Als je driehonderd mensen in de leeftijd van 25 tot 55 jaar een paar uur laat praten over wat vriendschap in hun leven betekent, moet het wel heel gek lopen, als dat geen geschikte quotes oplevert, waarmee aan de eis van de herkenbaarheid wordt voldaan, en in dat opzicht is het boek van Rubin ook zeker geslaagd te noemen. Ik kon me in bijna alles vinden. Werd er door persoon A gezegd dat hij met vrienden meer zichzelf kon zijn dan met familie, omdat die hem altijd in de rol zag die hij van kindsbeen af in het gezin speelde, dacht ik ‘ja, ja’. Werd er op de volgende pagina door persoon B gezegd dat vriendschappen kunnen verglijden, maar dat je familie in laatste instantie solidair met je blijft, zat ik weer instemmend te knikken. Zo gaat dat het hele boek door: als je alleen bent, is het makkelijker om er een uitgebreide vriendenkring op na te houden dan wanneer je getrouwd bent; een partner is niet alleen jaloers op vroegere minnaars maar ook op vrienden; vriendschappen tussen stellen hebben vaak iets geforceerds; mannenvriendschappen bestaan uit samen activiteiten ondernemen en vrouwenvriendschappen uit veel kletsen over gevoelens; als je verhuist, is het lastig om je vrienden in ere te houden, enzovoort. Lillian Rubin formuleert trouwhartig conclusies in de trant van: ‘Samen helpen deze vrienden (echtparen) die aspecten van onze persoonlijkheid te bevestigen die de rol van echtgeno(o)t(e) overschrijden en vormen zij tevens een band die ons aan het huwelijk zelf bindt.’

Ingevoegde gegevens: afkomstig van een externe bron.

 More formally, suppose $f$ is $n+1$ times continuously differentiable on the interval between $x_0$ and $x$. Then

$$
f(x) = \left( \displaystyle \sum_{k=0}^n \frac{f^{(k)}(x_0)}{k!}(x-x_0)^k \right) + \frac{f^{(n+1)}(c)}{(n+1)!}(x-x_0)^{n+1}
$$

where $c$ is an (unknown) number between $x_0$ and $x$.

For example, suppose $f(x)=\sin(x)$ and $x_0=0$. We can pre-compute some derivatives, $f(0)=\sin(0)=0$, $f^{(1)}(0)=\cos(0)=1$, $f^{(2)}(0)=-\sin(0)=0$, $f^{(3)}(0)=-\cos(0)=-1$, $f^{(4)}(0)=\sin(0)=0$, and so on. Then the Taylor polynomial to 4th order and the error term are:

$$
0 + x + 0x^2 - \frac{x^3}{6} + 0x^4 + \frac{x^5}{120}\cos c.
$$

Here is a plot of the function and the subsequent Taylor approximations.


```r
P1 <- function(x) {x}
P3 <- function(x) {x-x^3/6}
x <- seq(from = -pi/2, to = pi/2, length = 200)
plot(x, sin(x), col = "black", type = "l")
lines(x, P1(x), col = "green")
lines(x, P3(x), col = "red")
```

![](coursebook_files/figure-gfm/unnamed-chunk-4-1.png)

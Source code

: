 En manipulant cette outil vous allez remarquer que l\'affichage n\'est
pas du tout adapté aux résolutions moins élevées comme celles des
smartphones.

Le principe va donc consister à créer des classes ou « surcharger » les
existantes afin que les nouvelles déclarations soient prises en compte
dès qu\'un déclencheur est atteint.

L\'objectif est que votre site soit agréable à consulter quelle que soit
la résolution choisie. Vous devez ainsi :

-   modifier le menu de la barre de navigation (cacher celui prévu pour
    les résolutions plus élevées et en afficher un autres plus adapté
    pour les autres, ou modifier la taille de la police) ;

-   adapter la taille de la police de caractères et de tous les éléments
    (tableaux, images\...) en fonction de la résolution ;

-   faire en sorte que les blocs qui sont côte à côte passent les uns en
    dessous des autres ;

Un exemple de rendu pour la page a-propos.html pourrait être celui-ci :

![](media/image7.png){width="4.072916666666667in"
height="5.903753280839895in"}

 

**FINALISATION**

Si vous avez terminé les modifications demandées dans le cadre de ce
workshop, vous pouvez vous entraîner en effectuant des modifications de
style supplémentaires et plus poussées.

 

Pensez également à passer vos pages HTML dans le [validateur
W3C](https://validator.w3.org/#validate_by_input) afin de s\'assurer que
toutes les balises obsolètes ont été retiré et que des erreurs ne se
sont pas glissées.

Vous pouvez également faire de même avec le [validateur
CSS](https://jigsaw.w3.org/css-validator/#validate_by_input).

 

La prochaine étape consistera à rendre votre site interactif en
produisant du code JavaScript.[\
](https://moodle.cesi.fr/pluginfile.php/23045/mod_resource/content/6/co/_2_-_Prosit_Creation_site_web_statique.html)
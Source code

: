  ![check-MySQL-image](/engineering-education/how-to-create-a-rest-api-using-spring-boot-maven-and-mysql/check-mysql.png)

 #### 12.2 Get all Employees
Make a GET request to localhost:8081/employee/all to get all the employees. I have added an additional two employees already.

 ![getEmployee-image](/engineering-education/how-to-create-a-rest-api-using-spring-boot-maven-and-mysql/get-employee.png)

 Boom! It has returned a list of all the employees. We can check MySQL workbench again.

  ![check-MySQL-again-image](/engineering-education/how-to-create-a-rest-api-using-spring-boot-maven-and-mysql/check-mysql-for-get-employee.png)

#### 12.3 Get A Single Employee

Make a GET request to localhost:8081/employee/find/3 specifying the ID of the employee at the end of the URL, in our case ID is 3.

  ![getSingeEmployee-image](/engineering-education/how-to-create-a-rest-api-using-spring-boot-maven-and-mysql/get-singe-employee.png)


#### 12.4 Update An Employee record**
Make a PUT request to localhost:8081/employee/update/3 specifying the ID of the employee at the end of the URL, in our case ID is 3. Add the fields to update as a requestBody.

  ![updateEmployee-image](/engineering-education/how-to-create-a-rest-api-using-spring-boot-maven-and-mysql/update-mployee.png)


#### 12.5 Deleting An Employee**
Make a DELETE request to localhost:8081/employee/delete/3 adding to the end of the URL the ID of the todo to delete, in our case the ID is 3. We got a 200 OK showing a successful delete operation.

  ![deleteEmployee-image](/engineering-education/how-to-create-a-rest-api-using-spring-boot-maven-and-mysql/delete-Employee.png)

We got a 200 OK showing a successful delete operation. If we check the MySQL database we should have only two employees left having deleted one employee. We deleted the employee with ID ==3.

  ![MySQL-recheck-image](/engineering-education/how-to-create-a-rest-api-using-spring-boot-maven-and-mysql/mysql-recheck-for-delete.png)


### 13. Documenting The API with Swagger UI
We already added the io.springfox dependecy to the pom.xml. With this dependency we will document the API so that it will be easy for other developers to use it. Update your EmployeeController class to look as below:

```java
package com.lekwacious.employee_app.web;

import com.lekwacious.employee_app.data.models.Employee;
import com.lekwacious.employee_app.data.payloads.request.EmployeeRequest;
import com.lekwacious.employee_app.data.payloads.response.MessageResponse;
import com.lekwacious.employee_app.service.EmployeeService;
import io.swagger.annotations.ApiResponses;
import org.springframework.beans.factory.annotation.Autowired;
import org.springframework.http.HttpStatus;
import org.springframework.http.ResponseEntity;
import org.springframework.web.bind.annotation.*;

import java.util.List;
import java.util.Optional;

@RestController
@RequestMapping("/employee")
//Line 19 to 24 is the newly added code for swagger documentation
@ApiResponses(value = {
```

Er gaat iets sussends uit van haar proza; niemand doet iets fout of verkeerd. Jaloezie, verraad, de ander laten vallen zijn natuurlijk akelige dingen, maar in het licht van de opvoeding, de cultuur of andere omstandigheden begrijpelijk. Zo gaan die dingen! Het is dit uiterst begripvolle, deze zweterige liefdesmantel waaronder zij haar respondenten bedekt, deze betrokkenheid met het diepmenselijke (met op het juiste ogenblik een anekdote over haar eigen onvolkomenheid op dit terrein), waardoor zij zo'n charme uitoefent op haar lezers. Werkelijk, Lillian Rubin daar valt geen speld tussen te krijgen. Bijna was ik dan ook in slaap gewiegd op de deining van haar zachtzinnigheid, toen ik toch een sluipende ergernis bij mezelf bespeurde. Deze had te maken met zinnetjes als: ‘Het eeuwenoude patroon van veroveren en verleiden dat in relaties tussen vrouwen en mannen zolang heeft overheerst, laten we niet zomaar los.’ Dit is de beginzin van het hoofdstuk over gemengde (man-vrouw) vriendschappen en het zet de toon voor de volgende pagina's, waarin - ook weer heel sluipenderwijs - uiteengezet wordt dat echte vriendschappen tussen mannen en vrouwen eigenlijk niet bestaan. Een uitzondering wordt gemaakt voor homoseksuele mannen die het volgens de traditie altijd goed met vrouwen hebben kunnen vinden, omdat de vrouwen zich dan onbedreigd weten.